Generally knowledge sharing and support from teammates has been at an all-time high! We’ve gotten into the regular habit of doing deep-dive sessions, where one person shares their screen and walks the others through a single feature they are working on, or we triage a reported issue in the same way. These weekly, if not more frequent, sessions have really elevated our ability to understand what everyone is working on beyond the superficial. It also allowed us to rotate through various parts of the code with more ease. We’ve probably at least doubled the bus factor numbers across all parts of the codebase. More deep-dives, FTW!
Stats and Insight
We’ve focused so much of our attention on improving search results and building out features, that we’ve neglected the supporting utilities and charting/logging. It’s become evident that we need a proper dashboard that we can look at every stand-up. More insight into service performance, parameter usage, confidence levels of results, etc., would increase our confidence that we’re making the right decisions. They would also allow us to track that those decisions are having the expected impact. We’ve already made this a priority for Q2 of 2016 and are working on making it a reality. We’ll do our best to make sure those dashboards are public, so the community can benefit from the insight as well.
What are the highlights and pain points of our current build process, branching strategy, merging, and deploying to various environments?
During this milestone we were working with the following stacks, where a stack consists of an Elasticsearch cluster and an API server:
development stack, with a full world index
staging stack, which is used to build production quality Elasticsearch snapshots and test them before promoting to
With only a single
development server we weren’t able to test features in a timely fashion. We’ve decided in order to ensure minimal delays during development and testing, we really need two
development stacks. This will allow us to make changes to the Elasticsearch index during experiments, while still continuing to make API-only improvements. We agreed that we should only conduct one schema/index experiment at any given time.
We’ve also decided to use the
staging stack to continuously run fresh builds. We currently only kick off a new build once a week unless something urgent comes up. We’d like to keep that stack busy with constant back-to-back builds that will only pause if something breaks or acceptance tests fail at the end of a build. Pausing after a problem gives us a chance to triage and restart the process manually once things are cleared up.

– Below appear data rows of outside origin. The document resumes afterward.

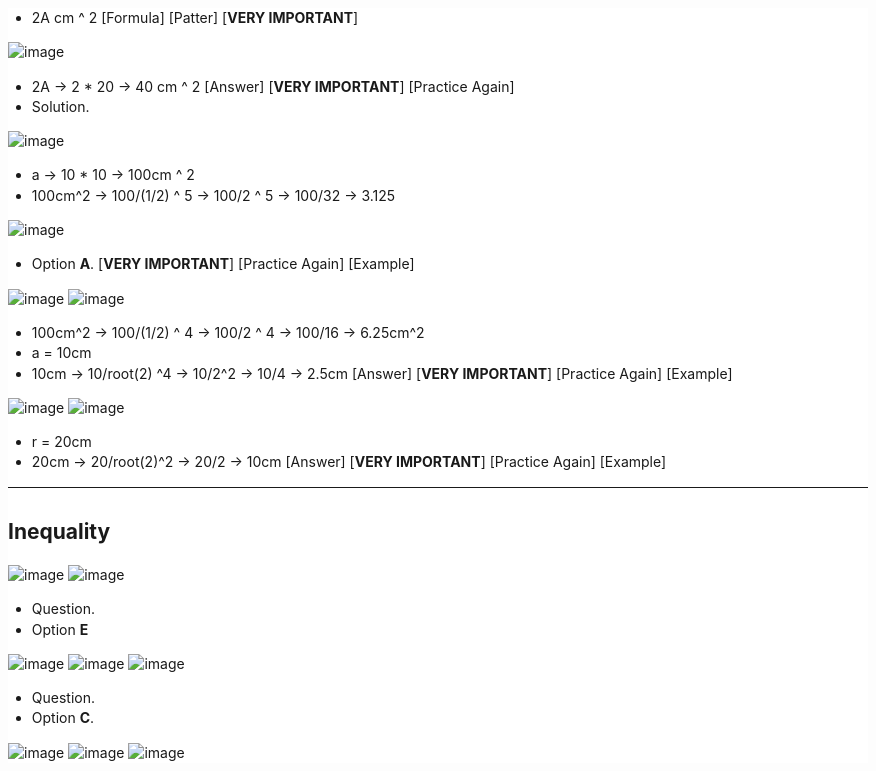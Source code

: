 * 2A cm ^ 2 [Formula] [Patter] [**VERY IMPORTANT**]

![image](https://github.com/arghanath007/Data-Structure-and-Algorithms/assets/54589605/e2ada5c5-b814-439a-b9ee-7d2f31b78a47)

* 2A -> 2 * 20 -> 40 cm ^ 2 [Answer] [**VERY IMPORTANT**] [Practice Again]  
* Solution.

![image](https://github.com/arghanath007/Data-Structure-and-Algorithms/assets/54589605/1ce7db0d-dbc4-4217-8059-51b8dff1ea8b)

* a -> 10 * 10 -> 100cm ^ 2
* 100cm^2 -> 100/(1/2) ^ 5 -> 100/2 ^ 5 -> 100/32 -> 3.125

![image](https://github.com/arghanath007/Data-Structure-and-Algorithms/assets/54589605/c2c129b7-cc10-44b5-bbbb-fec896133533)

* Option **A**. [**VERY IMPORTANT**] [Practice Again] [Example]

![image](https://github.com/arghanath007/Data-Structure-and-Algorithms/assets/54589605/28519971-a2a6-44d7-88d3-4e21ebff35aa)
![image](https://github.com/arghanath007/Data-Structure-and-Algorithms/assets/54589605/2ebe3ab3-1701-4913-a4b5-0712c1b2ff42)

* 100cm^2 -> 100/(1/2) ^ 4 -> 100/2 ^ 4 -> 100/16 -> 6.25cm^2
* a = 10cm
* 10cm -> 10/root(2) ^4 -> 10/2^2 -> 10/4 -> 2.5cm [Answer] [**VERY IMPORTANT**] [Practice Again] [Example]

![image](https://github.com/arghanath007/Data-Structure-and-Algorithms/assets/54589605/ea72e1de-f4a8-4399-aeaa-3f94e6400faa)
![image](https://github.com/arghanath007/Data-Structure-and-Algorithms/assets/54589605/1d3955c2-3d59-42c7-b563-e280a6c8b1a9)

* r = 20cm
* 20cm -> 20/root(2)^2 -> 20/2 -> 10cm [Answer] [**VERY IMPORTANT**] [Practice Again] [Example]

------------------------------------------------------------------------------------------------------------------------------------------------------------------
## Inequality

![image](https://github.com/arghanath007/Data-Structure-and-Algorithms/assets/54589605/868e1441-5d0f-42a7-a594-3063d605c5f8)
![image](https://github.com/arghanath007/Data-Structure-and-Algorithms/assets/54589605/789bb580-88c2-45b9-a5a0-cffed88ecec8)

* Question.
* Option **E**

![image](https://github.com/arghanath007/Data-Structure-and-Algorithms/assets/54589605/5dbb93be-ec8a-4a7b-8b96-14802c457ac2)
![image](https://github.com/arghanath007/Data-Structure-and-Algorithms/assets/54589605/01cad299-5d3b-4d6b-8bf9-518b2e54f7d2)
![image](https://github.com/arghanath007/Data-Structure-and-Algorithms/assets/54589605/1ab2885a-2347-4545-be7b-86da95db192e)

* Question.
* Option **C**.

![image](https://github.com/arghanath007/Data-Structure-and-Algorithms/assets/54589605/56328f55-b171-42bb-bf30-5e711149575f)
![image](https://github.com/arghanath007/Data-Structure-and-Algorithms/assets/54589605/860f714a-d4fd-405e-93fb-8f9087f00731)
![image](https://github.com/arghanath007/Data-Structure-and-Algorithms/assets/54589605/9d56dc15-8ee3-4cb3-b998-f0176d6b8b35)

We talked a bit about our current branching strategy and decided that it warranted its own meeting. Stay tuned for some of the highlights from that in the future. This means data changes in OSM and other sources will be reflected in search much sooner: within 3 days instead of 7! Get excited!!!
Did we capitalize on opportunities to be public about our work? Did we do a good job supporting our growing community of users and contributors?
The general sense was that it’s hard to blog about a work in progress. We did put out some great posts about What Geocoding Means and how we envision it done right. We’ll be shooting for a much more predictable blogging cycle. Ideally, we’ll have something interesting, even if small, to share with the community. Team members will take turns being on the hook for a post.
One major concern that surfaced around outreach is that external contributors need more love!!!! We’ve been lucky to have some great pull requests come through during this milestone and we dropped the ball on responding to those within a reasonable timeframe. We decided it’s really important to respond quickly to a PR, especially if we don’t think it’s something we can ever merge or it doesn’t fit in with our current roadmap.
We realized that it’s important to clearly outline our expectations for contributions: be clear about the importance of providing unit tests and including a solid description of what feature the changes are implementing/fixing.
I don’t know about you, but it felt great for the team to get closure and have some plans for what’s next. We all went out to celebrate with a round of mini-golf on Pier 25 in NYC!